Chosen

I have been almost chosen so many times.

I look back to my first real relationship.

To a man who provided stability in my life, who gave me hope and who talked about “one day.”

He is now someone else’s husband.

He is now someone’s father.

He didn’t choose me.

Sometimes I feel like Katherine Heigl’s character in 27 Dresses, except minus all of the wedding invitations and all of the dresses.

So basically I feel un-chosen and alone.

I am in my early twenties.

My sixteen-year old self would have advised me not to be in a relationship, to find contentedness in my season of singleness (no matter how long it may drag on for) but what does she know?

The reality of being a part of “the church” is that 90% of my friends are married.

They all have beautiful stories of meeting their spouses, some are twister than others, but they all have one thing in common: both parties made the decision to choose one-another.

Part of me is thankful that I haven’t been chosen yet, because now that I look back on my list of sad breakups I know that I wouldn’t have wanted the life I would have had if they had chosen me.

If I didn’t have this list I probably wouldn’t feel as anxious as I am about relationships…

It’s like this stupid cloud just follows me around and reminds me of every single instance that I wasn’t chosen.

HEY CLOUD; move on.

I have this beautiful spirit that has not stopped believing in magic.

I have held onto the notion that love does exist, that I am deserving of it and that one day I will be chosen.

I met a guy recently that really changed my perception of what I wanted.

We all have these stupid lists of things we want in a mate.

Mine was pretty meticulous and he wasn’t on the list.

His confidence and his heart allowed me to see past my past.  I felt comfortable in my own skin around him and all of my anxieties, and my need to make people like me, fell away.

He listened to me and made me feel intelligent, creative and beautiful.

He became my list.

To be frank, I was not interested in a fling. Nor did I actually want to feel anything for anyone. I was happy being guarded. I was content with singleness.

For two short weeks, I stopped being afraid of the idea of being loved one day.
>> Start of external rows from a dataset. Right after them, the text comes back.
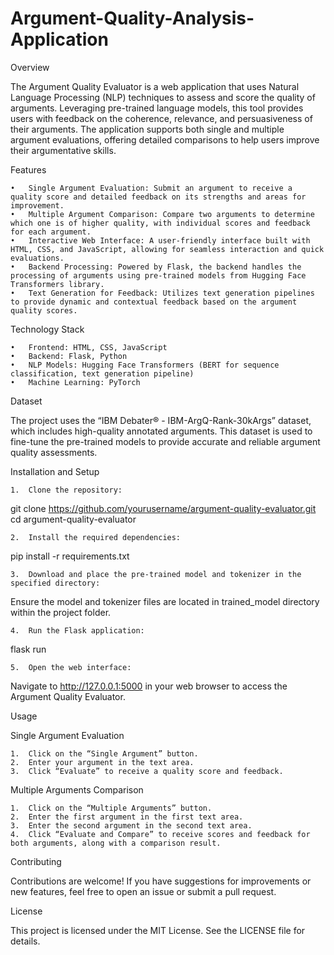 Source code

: # Argument-Quality-Analysis-Application

Overview

The Argument Quality Evaluator is a web application that uses Natural Language Processing (NLP) techniques to assess and score the quality of arguments. Leveraging pre-trained language models, this tool provides users with feedback on the coherence, relevance, and persuasiveness of their arguments. The application supports both single and multiple argument evaluations, offering detailed comparisons to help users improve their argumentative skills.

Features

	•	Single Argument Evaluation: Submit an argument to receive a quality score and detailed feedback on its strengths and areas for improvement.
	•	Multiple Argument Comparison: Compare two arguments to determine which one is of higher quality, with individual scores and feedback for each argument.
	•	Interactive Web Interface: A user-friendly interface built with HTML, CSS, and JavaScript, allowing for seamless interaction and quick evaluations.
	•	Backend Processing: Powered by Flask, the backend handles the processing of arguments using pre-trained models from Hugging Face Transformers library.
	•	Text Generation for Feedback: Utilizes text generation pipelines to provide dynamic and contextual feedback based on the argument quality scores.

Technology Stack

	•	Frontend: HTML, CSS, JavaScript
	•	Backend: Flask, Python
	•	NLP Models: Hugging Face Transformers (BERT for sequence classification, text generation pipeline)
	•	Machine Learning: PyTorch

Dataset

The project uses the “IBM Debater® - IBM-ArgQ-Rank-30kArgs” dataset, which includes high-quality annotated arguments. This dataset is used to fine-tune the pre-trained models to provide accurate and reliable argument quality assessments.

Installation and Setup

	1.	Clone the repository: 
  git clone https://github.com/yourusername/argument-quality-evaluator.git
  cd argument-quality-evaluator

	2.	Install the required dependencies:
 pip install -r requirements.txt

	3.	Download and place the pre-trained model and tokenizer in the specified directory:
Ensure the model and tokenizer files are located in trained_model directory within the project folder.

 	4.	Run the Flask application:
  flask run

  	5.	Open the web interface:
   Navigate to http://127.0.0.1:5000 in your web browser to access the Argument Quality Evaluator.

   Usage

Single Argument Evaluation

	1.	Click on the “Single Argument” button.
	2.	Enter your argument in the text area.
	3.	Click “Evaluate” to receive a quality score and feedback.

Multiple Arguments Comparison

	1.	Click on the “Multiple Arguments” button.
	2.	Enter the first argument in the first text area.
	3.	Enter the second argument in the second text area.
	4.	Click “Evaluate and Compare” to receive scores and feedback for both arguments, along with a comparison result.

 Contributing

Contributions are welcome! If you have suggestions for improvements or new features, feel free to open an issue or submit a pull request.

License

This project is licensed under the MIT License. See the LICENSE file for details.
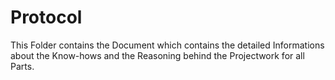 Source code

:# Protocol
This Folder contains the Document which contains the detailed Informations about the Know-hows and the Reasoning behind the Projectwork for all Parts. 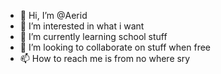 - 👋 Hi, I’m @Aerid
- 👀 I’m interested in what i want
- 🌱 I’m currently learning school stuff
- 💞️ I’m looking to collaborate on stuff when free
- 📫 How to reach me is from no where sry

<!---
Aerid/Aerid is a ✨ special ✨ repository because its `README.md` (this file) appears on your GitHub profile.
You can click the Preview link to take a look at your changes.
--->
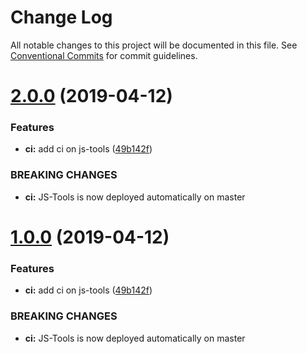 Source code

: # Change Log

All notable changes to this project will be documented in this file.
See [Conventional Commits](https://conventionalcommits.org) for commit guidelines.

# [2.0.0](https://github.com/manomanotech/js-tools/compare/v0.0.25...v2.0.0) (2019-04-12)


### Features

* **ci:** add ci on js-tools ([49b142f](https://github.com/manomanotech/js-tools/commit/49b142f))


### BREAKING CHANGES

* **ci:** JS-Tools is now deployed automatically on master





# [1.0.0](https://github.com/manomanotech/js-tools/compare/v0.0.25...v1.0.0) (2019-04-12)


### Features

* **ci:** add ci on js-tools ([49b142f](https://github.com/manomanotech/js-tools/commit/49b142f))


### BREAKING CHANGES

* **ci:** JS-Tools is now deployed automatically on master
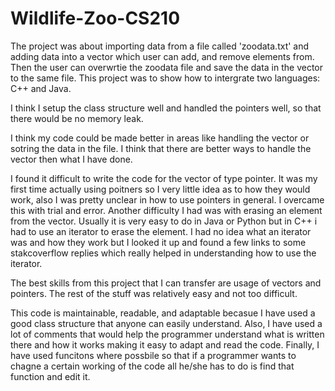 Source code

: # Wildlife-Zoo-CS210

The project was about importing data from a file called 'zoodata.txt' and adding data into a vector which user can add, and remove elements from. Then the user can overwrtie the zoodata file and save the data in the vector to the same file. This project was to show how to intergrate two languages: C++ and Java.

I think I setup the class structure well and handled the pointers well, so that there would be no memory leak.

I think my code could be made better in areas like handling the vector or sotring the data in the file. I think that there are better ways to handle the vector then what I have done.

I found it difficult to write the code for the vector of type pointer. It was my first time actually using poitners so I very little idea as to how they would work, also I was pretty unclear in how to use pointers in general. I overcame this with trial and error. Another difficulty I had was with erasing an element from the vector. Usually it is very easy to do in Java or Python but in C++ i had to use an iterator to erase the element. I had no idea what an iterator was and how they work but I looked it up and found a few links to some stakcoverflow replies which really helped in understanding how to use the iterator.

The best skills from this project that I can transfer are usage of vectors and pointers. The rest of the stuff was relatively easy and not too difficult.

This code is maintainable, readable, and adaptable becasue I have used a good class structure that anyone can easily understand. Also, I have used a lot of comments that would help the programmer understand what is written there and how it works making it easy to adapt and read the code. Finally, I have used funcitons where possbile so that if a programmer wants to chagne a certain working of the code all he/she has to do is find that function and edit it.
And then he made a choice.

And it wasn’t me.

And that’s okay.

Because he taught me a very important lesson.

“I guess it comes down to personal interpretations. Experiences are haunting…But I’m still a strong believer that past experiences shouldn’t bring guards, but instead knowledge of how to deal with situations and essentially understand connections.”

I still don’t know what I want.

I am still learning to stop letting my past control my present.

But, every day I feel a little bit more comfortable with the reality that I was already chosen by my Savior.

I’m no longer guarding my heart. I’m looking forward to being pursued, instead of fearing it. And for the first time in a long time, I don’t feel like I’m going to mess anything up by letting someone see the real me.

I’ve learned that the best version of me is me. Not the girl who bends and fits into someone’s dream girl.

I am thankful for all of the times that I wasn’t chosen.

Because just like that list of things I thought that I wanted, I am realizing that I had a lot of things wrong.

Here’s my list:

Someone who will continue to choose me each day.

Someone who isn’t afraid of how passionately I love.

Someone that isn’t intimidated by my dreams or afraid that they will lose me if they let me chase after the wind.

That’s it.

I’m not too concerned with the 6′ and above rule or the dark hair rule, because let’s be honest those boys are almost always a heartbreak waiting to happen.